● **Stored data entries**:
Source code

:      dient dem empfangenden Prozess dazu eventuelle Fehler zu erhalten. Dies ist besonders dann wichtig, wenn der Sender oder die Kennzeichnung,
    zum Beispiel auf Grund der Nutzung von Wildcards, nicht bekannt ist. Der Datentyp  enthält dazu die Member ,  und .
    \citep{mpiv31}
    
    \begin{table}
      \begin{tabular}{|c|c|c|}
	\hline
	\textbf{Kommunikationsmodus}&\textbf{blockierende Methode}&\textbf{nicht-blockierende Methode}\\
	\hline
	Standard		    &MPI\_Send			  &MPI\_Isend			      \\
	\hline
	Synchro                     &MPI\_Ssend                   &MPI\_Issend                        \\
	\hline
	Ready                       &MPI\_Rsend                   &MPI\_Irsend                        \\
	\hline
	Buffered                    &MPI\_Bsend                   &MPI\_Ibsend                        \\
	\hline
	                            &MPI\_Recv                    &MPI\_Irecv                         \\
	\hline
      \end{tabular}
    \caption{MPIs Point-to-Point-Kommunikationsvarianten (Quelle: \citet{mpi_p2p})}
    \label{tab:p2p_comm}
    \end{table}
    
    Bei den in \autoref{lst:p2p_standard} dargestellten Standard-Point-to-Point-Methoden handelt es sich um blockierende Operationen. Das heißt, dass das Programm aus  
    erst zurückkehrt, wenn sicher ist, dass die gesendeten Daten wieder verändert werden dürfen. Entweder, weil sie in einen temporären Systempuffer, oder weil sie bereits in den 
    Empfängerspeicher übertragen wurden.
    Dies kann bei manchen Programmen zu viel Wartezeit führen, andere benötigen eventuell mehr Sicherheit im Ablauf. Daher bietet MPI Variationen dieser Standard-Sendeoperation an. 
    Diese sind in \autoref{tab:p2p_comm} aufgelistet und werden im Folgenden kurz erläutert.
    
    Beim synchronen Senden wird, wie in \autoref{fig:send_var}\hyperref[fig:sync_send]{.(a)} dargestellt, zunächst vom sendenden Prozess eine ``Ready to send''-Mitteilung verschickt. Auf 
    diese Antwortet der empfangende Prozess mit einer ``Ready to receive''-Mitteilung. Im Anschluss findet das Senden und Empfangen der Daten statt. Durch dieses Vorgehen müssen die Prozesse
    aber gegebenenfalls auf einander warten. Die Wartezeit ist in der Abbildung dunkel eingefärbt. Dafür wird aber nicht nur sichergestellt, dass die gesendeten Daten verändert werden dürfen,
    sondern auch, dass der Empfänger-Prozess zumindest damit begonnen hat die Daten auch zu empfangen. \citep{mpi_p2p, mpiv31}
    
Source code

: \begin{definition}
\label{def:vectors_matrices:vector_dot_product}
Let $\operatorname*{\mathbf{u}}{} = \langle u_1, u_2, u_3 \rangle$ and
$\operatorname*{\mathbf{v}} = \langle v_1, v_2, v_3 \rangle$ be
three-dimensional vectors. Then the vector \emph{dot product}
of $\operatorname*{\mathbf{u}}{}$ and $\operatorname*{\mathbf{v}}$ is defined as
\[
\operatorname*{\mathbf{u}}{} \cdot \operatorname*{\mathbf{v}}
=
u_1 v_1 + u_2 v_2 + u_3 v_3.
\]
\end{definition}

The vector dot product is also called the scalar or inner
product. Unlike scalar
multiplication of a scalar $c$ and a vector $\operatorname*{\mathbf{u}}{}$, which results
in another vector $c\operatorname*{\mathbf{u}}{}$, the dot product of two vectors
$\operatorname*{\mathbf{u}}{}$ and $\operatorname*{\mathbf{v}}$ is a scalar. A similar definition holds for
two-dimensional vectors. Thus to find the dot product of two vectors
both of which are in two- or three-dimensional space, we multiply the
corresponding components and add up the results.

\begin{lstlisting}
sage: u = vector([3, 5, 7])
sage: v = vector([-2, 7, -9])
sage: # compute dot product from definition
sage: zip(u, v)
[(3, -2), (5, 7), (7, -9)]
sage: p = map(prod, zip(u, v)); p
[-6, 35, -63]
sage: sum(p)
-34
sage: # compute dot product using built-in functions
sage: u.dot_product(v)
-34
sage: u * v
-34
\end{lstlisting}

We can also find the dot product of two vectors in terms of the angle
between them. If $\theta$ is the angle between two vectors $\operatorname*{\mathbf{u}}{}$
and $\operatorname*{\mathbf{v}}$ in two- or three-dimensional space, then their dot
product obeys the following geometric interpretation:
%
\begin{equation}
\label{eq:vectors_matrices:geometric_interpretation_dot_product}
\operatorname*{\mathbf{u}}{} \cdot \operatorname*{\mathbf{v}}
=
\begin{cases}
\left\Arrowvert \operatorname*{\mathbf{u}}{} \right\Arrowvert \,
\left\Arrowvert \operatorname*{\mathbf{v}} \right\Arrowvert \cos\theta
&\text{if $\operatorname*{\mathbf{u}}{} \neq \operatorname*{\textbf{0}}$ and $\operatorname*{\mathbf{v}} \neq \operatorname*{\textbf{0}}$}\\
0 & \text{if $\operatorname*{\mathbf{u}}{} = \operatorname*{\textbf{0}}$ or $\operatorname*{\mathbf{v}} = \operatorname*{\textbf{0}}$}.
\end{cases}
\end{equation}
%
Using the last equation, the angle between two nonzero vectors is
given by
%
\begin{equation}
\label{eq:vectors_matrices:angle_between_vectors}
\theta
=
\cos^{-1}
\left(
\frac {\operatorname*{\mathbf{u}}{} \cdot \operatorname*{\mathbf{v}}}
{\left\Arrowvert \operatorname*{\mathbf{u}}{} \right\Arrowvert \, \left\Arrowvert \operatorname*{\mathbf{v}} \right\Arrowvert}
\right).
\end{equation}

● **Instructions for the task**:
When the word "blockierende" shows up in a line of the entries, report that line.

● **Response area**:
	\textbf{Kommunikationsmodus}&\textbf{blockierende Methode}&\textbf{nicht-blockierende Methode}\\
    Bei den in \autoref{lst:p2p_standard} dargestellten Standard-Point-to-Point-Methoden handelt es sich um blockierende Operationen. Das heißt, dass das Programm aus  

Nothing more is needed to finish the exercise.